WHAT IS BEING ASKED
Nothing beyond the line containing "## Problem Summary" should be printed; print each line exactly from the first line of the listing below through it.

PROVIDED MATERIAL
----------------------------------------

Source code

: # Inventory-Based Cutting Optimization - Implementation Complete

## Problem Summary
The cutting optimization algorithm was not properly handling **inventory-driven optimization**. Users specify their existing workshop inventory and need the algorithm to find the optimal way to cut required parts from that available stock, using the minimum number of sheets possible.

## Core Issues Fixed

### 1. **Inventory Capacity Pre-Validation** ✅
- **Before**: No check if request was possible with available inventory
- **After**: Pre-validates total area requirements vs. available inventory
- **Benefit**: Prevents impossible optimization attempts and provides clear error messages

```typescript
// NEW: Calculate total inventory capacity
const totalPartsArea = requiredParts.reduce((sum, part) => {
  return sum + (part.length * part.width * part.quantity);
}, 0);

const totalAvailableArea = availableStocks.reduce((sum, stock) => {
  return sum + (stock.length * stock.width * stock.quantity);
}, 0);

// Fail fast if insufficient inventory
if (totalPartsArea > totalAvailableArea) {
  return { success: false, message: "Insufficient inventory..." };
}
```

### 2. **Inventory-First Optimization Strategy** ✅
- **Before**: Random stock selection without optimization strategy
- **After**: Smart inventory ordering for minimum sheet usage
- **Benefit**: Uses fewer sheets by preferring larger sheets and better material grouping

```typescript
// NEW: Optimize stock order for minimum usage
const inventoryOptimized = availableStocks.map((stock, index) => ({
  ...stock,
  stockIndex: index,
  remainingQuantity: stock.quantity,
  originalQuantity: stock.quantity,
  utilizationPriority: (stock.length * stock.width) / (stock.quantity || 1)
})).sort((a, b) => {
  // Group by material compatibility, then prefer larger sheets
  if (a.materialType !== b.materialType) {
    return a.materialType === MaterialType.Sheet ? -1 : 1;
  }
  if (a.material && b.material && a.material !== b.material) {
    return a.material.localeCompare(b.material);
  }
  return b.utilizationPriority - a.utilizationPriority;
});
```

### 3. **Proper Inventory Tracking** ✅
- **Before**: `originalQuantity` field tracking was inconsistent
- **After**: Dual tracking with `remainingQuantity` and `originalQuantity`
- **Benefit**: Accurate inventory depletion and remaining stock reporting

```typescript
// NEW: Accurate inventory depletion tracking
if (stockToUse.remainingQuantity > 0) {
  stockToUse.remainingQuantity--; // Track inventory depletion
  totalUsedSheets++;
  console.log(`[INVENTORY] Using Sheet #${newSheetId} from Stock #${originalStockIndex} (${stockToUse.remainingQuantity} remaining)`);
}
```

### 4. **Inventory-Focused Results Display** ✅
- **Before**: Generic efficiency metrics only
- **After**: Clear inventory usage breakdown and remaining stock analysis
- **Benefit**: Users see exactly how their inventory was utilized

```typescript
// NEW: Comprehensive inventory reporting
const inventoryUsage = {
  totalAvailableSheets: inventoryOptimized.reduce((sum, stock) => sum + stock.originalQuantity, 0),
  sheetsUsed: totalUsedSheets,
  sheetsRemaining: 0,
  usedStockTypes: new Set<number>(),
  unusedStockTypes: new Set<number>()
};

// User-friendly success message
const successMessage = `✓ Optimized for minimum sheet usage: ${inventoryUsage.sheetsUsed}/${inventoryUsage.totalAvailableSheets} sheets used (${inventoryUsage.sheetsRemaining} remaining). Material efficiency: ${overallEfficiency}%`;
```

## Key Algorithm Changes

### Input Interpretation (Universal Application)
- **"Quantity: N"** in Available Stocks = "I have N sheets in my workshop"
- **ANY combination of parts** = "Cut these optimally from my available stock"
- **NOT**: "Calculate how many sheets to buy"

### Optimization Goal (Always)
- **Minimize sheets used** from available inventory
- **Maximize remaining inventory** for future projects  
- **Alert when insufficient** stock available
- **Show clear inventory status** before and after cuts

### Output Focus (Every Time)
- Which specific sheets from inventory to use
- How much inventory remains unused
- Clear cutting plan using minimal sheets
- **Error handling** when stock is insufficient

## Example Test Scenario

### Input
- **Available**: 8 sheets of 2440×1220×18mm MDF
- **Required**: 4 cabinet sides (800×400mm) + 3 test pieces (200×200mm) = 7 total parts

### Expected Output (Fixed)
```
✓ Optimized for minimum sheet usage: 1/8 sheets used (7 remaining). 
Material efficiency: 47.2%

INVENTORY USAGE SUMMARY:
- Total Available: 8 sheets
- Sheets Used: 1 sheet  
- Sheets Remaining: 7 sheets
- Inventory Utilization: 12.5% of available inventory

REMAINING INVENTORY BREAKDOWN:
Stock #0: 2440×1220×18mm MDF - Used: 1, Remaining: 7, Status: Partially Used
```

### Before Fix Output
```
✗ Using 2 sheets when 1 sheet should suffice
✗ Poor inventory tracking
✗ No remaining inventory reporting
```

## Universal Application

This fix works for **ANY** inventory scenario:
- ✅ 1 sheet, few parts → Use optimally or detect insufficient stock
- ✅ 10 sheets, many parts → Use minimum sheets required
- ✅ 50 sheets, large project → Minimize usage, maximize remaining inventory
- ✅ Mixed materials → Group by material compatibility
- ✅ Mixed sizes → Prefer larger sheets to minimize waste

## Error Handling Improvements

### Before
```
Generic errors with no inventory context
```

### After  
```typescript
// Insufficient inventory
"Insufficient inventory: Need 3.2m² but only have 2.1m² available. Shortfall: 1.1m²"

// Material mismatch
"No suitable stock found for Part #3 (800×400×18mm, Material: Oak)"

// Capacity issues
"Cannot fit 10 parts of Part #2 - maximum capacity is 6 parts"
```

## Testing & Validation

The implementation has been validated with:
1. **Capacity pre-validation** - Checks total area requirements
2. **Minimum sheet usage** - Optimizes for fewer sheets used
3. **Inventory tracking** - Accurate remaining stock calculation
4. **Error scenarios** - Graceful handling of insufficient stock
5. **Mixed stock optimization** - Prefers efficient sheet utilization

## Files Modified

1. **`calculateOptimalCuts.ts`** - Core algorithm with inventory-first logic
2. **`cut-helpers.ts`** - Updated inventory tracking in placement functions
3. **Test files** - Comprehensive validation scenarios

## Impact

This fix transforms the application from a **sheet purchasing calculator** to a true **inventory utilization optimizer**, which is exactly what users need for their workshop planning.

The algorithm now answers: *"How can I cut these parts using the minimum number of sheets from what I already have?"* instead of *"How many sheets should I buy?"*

----------------------------------------

SOLUTION TO THE EXERCISE
Source code

: # Inventory-Based Cutting Optimization - Implementation Complete

## Problem Summary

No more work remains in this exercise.